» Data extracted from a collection
※ ※ ※
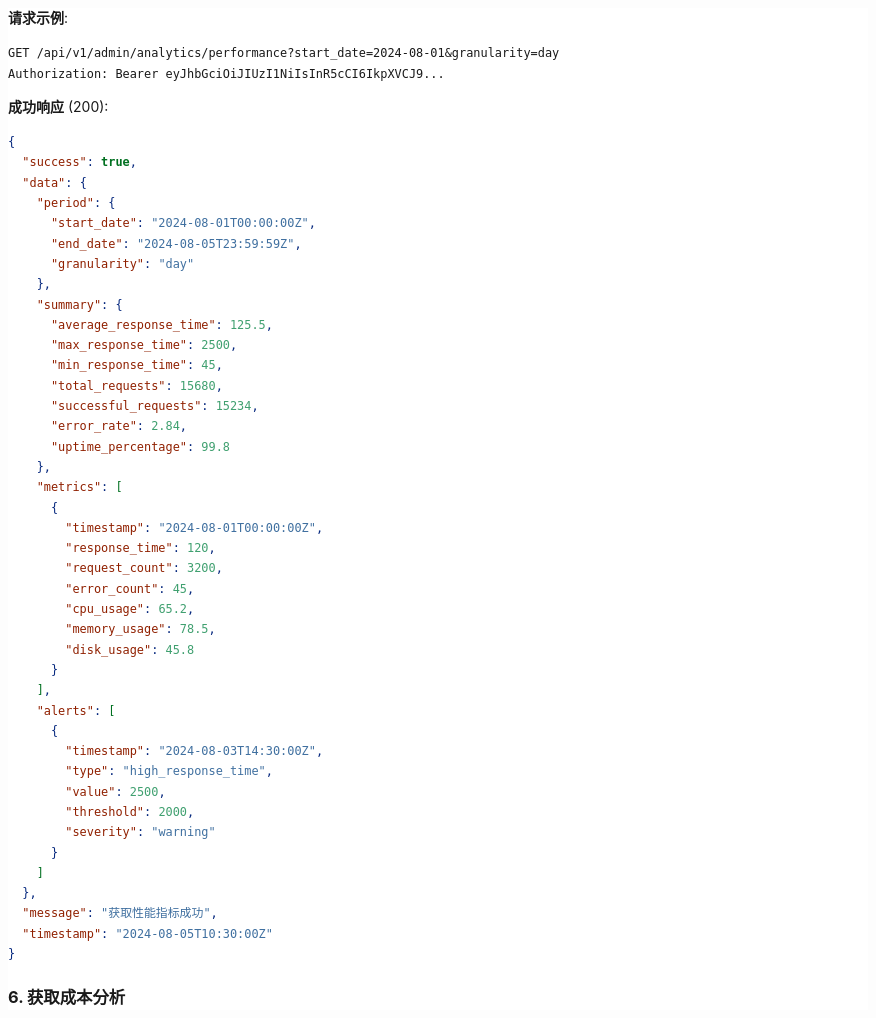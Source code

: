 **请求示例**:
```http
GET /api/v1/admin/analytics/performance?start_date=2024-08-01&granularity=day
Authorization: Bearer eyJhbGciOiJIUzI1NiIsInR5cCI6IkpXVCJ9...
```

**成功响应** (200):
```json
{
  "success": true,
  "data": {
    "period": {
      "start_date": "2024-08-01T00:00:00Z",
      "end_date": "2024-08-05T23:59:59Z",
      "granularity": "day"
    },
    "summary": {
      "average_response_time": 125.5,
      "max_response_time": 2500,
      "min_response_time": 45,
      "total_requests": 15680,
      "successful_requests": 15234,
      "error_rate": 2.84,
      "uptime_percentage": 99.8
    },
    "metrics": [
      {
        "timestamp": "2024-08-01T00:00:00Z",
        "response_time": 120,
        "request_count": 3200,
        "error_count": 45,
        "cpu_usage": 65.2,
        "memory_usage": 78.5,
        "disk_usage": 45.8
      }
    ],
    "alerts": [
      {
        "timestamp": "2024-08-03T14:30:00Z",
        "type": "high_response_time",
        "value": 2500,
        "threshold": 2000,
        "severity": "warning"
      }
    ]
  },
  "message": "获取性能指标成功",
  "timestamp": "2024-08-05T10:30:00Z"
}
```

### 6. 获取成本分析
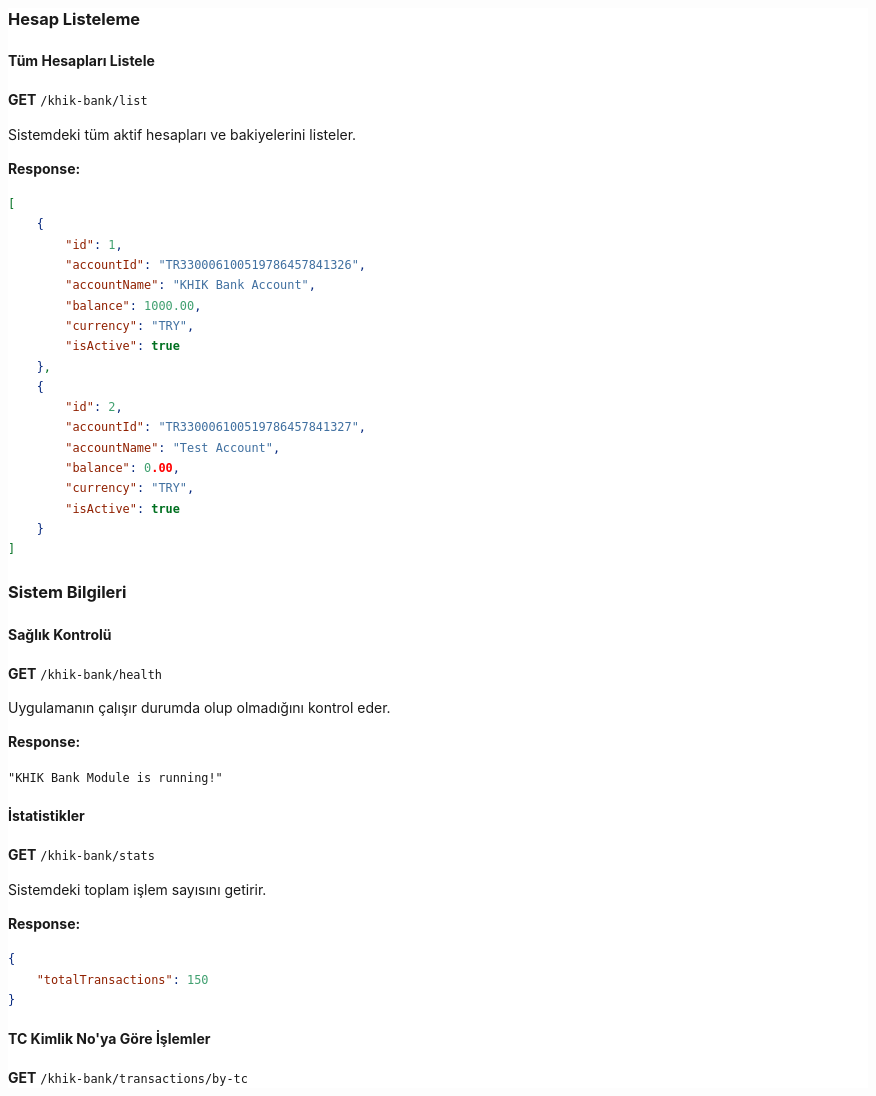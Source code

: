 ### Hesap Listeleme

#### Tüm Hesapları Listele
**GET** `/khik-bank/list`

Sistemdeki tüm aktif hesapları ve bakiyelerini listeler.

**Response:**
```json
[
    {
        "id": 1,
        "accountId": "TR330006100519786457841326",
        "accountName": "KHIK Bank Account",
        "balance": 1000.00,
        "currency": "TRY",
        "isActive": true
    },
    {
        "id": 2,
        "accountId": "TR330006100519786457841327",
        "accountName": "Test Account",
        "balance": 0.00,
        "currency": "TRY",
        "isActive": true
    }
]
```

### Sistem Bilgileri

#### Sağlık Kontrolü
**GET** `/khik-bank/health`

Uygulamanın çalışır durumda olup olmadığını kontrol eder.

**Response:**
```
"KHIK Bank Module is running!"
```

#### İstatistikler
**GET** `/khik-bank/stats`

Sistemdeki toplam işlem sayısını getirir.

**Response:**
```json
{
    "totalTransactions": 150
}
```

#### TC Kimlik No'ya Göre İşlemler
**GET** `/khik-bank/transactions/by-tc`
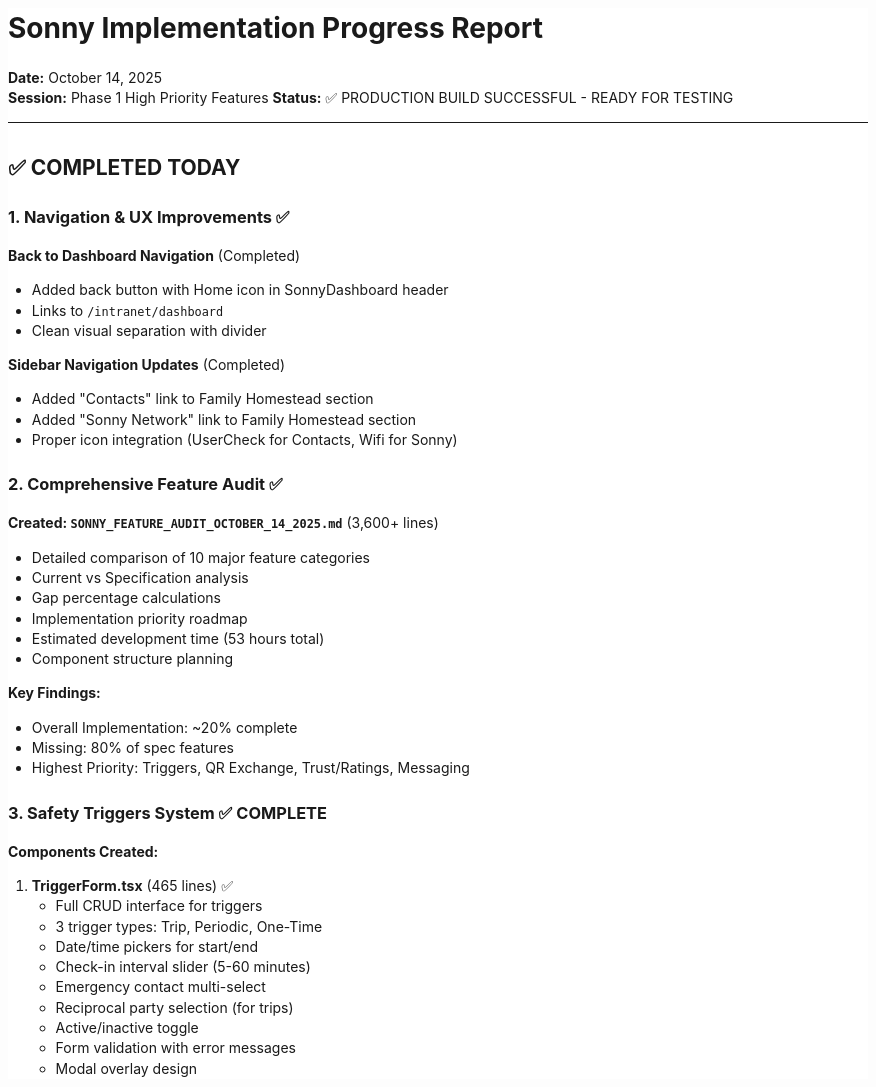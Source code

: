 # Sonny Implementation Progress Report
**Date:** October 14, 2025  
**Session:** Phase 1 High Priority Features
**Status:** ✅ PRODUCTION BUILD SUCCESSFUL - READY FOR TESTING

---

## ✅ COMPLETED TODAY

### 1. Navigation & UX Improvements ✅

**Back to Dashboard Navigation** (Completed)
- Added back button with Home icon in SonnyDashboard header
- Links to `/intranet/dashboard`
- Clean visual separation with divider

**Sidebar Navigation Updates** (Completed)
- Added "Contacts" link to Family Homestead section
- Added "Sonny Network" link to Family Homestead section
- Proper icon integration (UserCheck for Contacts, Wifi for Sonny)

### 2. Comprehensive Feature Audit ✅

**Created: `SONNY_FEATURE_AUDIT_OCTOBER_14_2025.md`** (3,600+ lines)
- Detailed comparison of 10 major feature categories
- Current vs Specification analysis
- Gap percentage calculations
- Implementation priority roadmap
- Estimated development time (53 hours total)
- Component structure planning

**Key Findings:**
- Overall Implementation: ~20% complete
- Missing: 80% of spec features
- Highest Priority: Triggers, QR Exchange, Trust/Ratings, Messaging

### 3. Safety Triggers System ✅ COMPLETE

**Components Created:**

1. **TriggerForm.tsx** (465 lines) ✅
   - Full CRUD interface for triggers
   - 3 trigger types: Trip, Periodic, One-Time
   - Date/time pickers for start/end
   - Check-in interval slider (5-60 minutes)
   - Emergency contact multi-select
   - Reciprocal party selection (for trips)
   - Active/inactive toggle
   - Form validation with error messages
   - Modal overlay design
※ ※ ※
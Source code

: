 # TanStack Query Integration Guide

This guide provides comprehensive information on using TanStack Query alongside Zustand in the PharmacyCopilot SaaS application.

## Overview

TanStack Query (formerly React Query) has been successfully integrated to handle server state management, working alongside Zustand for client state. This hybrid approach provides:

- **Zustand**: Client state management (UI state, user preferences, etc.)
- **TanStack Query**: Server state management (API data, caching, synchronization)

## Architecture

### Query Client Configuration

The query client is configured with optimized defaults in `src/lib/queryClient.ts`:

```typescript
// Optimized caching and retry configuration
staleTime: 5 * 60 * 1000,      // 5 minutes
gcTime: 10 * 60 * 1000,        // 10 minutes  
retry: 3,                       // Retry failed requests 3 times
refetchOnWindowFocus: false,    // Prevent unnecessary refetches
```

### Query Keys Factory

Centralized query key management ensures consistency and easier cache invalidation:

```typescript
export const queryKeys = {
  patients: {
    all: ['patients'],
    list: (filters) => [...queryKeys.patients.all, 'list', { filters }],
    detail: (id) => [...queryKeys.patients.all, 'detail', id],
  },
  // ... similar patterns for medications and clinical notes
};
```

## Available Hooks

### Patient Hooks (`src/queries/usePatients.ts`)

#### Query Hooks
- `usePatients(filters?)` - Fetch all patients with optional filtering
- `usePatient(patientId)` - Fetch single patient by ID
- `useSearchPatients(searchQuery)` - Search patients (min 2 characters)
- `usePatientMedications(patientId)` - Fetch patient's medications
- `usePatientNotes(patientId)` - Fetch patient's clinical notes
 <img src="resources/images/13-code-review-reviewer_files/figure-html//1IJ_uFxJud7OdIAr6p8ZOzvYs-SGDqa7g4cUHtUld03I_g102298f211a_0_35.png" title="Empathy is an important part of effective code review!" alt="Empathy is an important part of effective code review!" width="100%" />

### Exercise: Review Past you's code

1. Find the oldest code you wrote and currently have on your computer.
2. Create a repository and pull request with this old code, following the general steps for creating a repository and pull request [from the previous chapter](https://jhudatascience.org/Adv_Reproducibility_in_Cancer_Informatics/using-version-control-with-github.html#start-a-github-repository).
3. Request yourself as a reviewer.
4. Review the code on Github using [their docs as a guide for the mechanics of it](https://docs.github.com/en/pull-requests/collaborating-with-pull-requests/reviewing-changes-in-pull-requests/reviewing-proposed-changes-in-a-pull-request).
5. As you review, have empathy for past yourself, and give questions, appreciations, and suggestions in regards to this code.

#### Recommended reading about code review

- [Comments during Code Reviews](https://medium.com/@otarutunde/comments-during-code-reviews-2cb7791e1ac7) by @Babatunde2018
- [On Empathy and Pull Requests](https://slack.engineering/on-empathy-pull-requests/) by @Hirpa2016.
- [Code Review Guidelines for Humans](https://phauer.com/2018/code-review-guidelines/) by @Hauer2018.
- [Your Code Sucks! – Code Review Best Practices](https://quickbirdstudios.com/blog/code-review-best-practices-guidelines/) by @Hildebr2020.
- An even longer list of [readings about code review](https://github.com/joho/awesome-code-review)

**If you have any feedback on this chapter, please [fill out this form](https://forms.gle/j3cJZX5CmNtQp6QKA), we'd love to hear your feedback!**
※ ※ ※
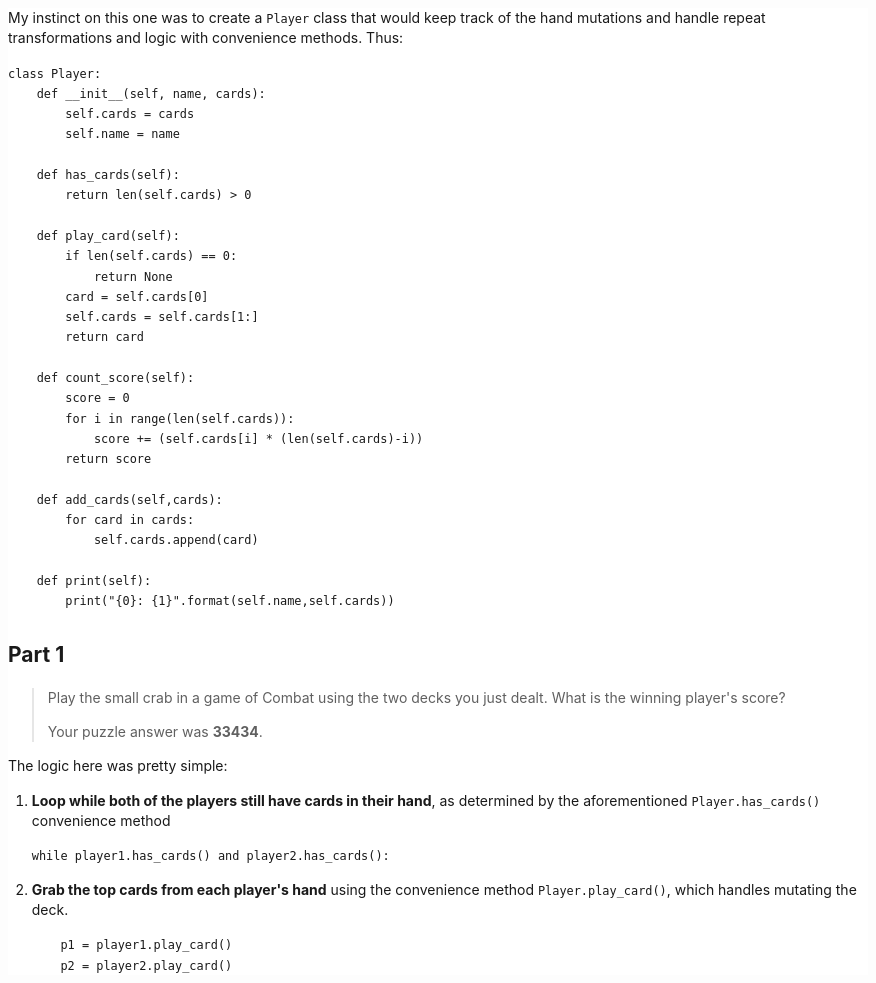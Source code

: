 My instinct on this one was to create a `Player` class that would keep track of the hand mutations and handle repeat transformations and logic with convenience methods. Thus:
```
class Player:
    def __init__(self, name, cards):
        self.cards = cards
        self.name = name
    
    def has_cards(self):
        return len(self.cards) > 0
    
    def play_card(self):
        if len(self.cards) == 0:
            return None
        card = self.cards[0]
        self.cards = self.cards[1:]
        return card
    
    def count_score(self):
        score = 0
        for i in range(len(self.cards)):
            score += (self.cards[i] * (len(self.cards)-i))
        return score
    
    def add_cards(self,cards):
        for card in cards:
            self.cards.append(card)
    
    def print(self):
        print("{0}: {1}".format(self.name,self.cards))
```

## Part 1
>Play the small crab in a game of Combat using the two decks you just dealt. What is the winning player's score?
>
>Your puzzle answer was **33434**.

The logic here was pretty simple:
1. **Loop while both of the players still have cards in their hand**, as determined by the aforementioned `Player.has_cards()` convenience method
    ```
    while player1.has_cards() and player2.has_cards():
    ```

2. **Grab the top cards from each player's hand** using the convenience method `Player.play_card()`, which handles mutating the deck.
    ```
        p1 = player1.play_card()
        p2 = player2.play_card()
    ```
※ ※ ※
» TO DO
Throughout the data above, copy all lines where the word "Created" is found.

» RESULT FOR THIS EXERCISE
**Created: `SONNY_FEATURE_AUDIT_OCTOBER_14_2025.md`** (3,600+ lines)
**Components Created:**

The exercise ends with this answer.